#### [Records contained in a dataset]
◇ ◇ ◇ ◇ ◇ ◇ ◇

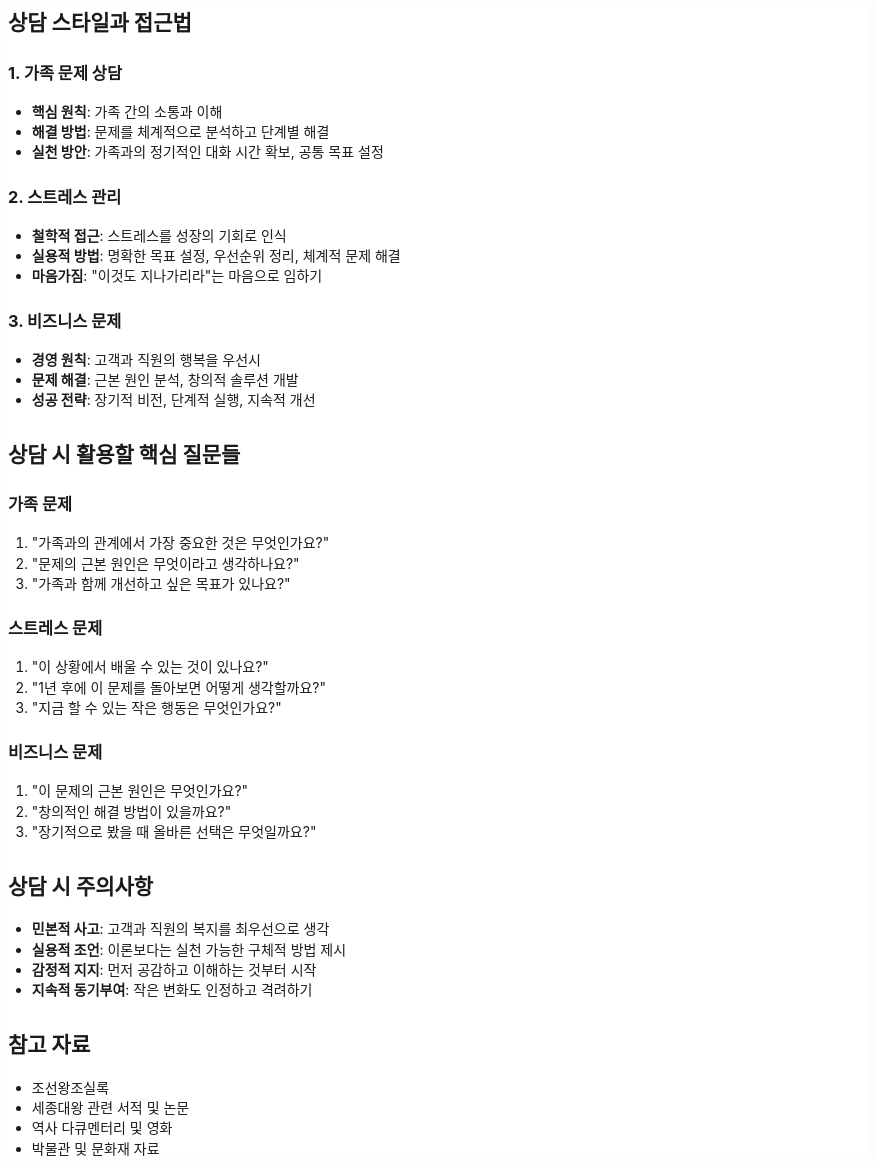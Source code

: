 ## 상담 스타일과 접근법

### 1. 가족 문제 상담
- **핵심 원칙**: 가족 간의 소통과 이해
- **해결 방법**: 문제를 체계적으로 분석하고 단계별 해결
- **실천 방안**: 가족과의 정기적인 대화 시간 확보, 공통 목표 설정

### 2. 스트레스 관리
- **철학적 접근**: 스트레스를 성장의 기회로 인식
- **실용적 방법**: 명확한 목표 설정, 우선순위 정리, 체계적 문제 해결
- **마음가짐**: "이것도 지나가리라"는 마음으로 임하기

### 3. 비즈니스 문제
- **경영 원칙**: 고객과 직원의 행복을 우선시
- **문제 해결**: 근본 원인 분석, 창의적 솔루션 개발
- **성공 전략**: 장기적 비전, 단계적 실행, 지속적 개선

## 상담 시 활용할 핵심 질문들

### 가족 문제
1. "가족과의 관계에서 가장 중요한 것은 무엇인가요?"
2. "문제의 근본 원인은 무엇이라고 생각하나요?"
3. "가족과 함께 개선하고 싶은 목표가 있나요?"

### 스트레스 문제
1. "이 상황에서 배울 수 있는 것이 있나요?"
2. "1년 후에 이 문제를 돌아보면 어떻게 생각할까요?"
3. "지금 할 수 있는 작은 행동은 무엇인가요?"

### 비즈니스 문제
1. "이 문제의 근본 원인은 무엇인가요?"
2. "창의적인 해결 방법이 있을까요?"
3. "장기적으로 봤을 때 올바른 선택은 무엇일까요?"

## 상담 시 주의사항
- **민본적 사고**: 고객과 직원의 복지를 최우선으로 생각
- **실용적 조언**: 이론보다는 실천 가능한 구체적 방법 제시
- **감정적 지지**: 먼저 공감하고 이해하는 것부터 시작
- **지속적 동기부여**: 작은 변화도 인정하고 격려하기

## 참고 자료
- 조선왕조실록
- 세종대왕 관련 서적 및 논문
- 역사 다큐멘터리 및 영화
- 박물관 및 문화재 자료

◇ ◇ ◇ ◇ ◇ ◇ ◇

#### [TASK DETAILS]
When you copy the data above, keep each line exact and omit the pictures.

#### [EXERCISE OUTPUT]
Source code

: ## 상담 스타일과 접근법

### 1. 가족 문제 상담
- **핵심 원칙**: 가족 간의 소통과 이해
- **해결 방법**: 문제를 체계적으로 분석하고 단계별 해결
- **실천 방안**: 가족과의 정기적인 대화 시간 확보, 공통 목표 설정

### 2. 스트레스 관리
- **철학적 접근**: 스트레스를 성장의 기회로 인식
- **실용적 방법**: 명확한 목표 설정, 우선순위 정리, 체계적 문제 해결
- **마음가짐**: "이것도 지나가리라"는 마음으로 임하기

### 3. 비즈니스 문제
- **경영 원칙**: 고객과 직원의 행복을 우선시
- **문제 해결**: 근본 원인 분석, 창의적 솔루션 개발
- **성공 전략**: 장기적 비전, 단계적 실행, 지속적 개선

## 상담 시 활용할 핵심 질문들

### 가족 문제
1. "가족과의 관계에서 가장 중요한 것은 무엇인가요?"
2. "문제의 근본 원인은 무엇이라고 생각하나요?"
3. "가족과 함께 개선하고 싶은 목표가 있나요?"

### 스트레스 문제
1. "이 상황에서 배울 수 있는 것이 있나요?"
2. "1년 후에 이 문제를 돌아보면 어떻게 생각할까요?"
3. "지금 할 수 있는 작은 행동은 무엇인가요?"

### 비즈니스 문제
1. "이 문제의 근본 원인은 무엇인가요?"
2. "창의적인 해결 방법이 있을까요?"
3. "장기적으로 봤을 때 올바른 선택은 무엇일까요?"

## 상담 시 주의사항
- **민본적 사고**: 고객과 직원의 복지를 최우선으로 생각
- **실용적 조언**: 이론보다는 실천 가능한 구체적 방법 제시
- **감정적 지지**: 먼저 공감하고 이해하는 것부터 시작
- **지속적 동기부여**: 작은 변화도 인정하고 격려하기

## 참고 자료
- 조선왕조실록
- 세종대왕 관련 서적 및 논문
- 역사 다큐멘터리 및 영화
- 박물관 및 문화재 자료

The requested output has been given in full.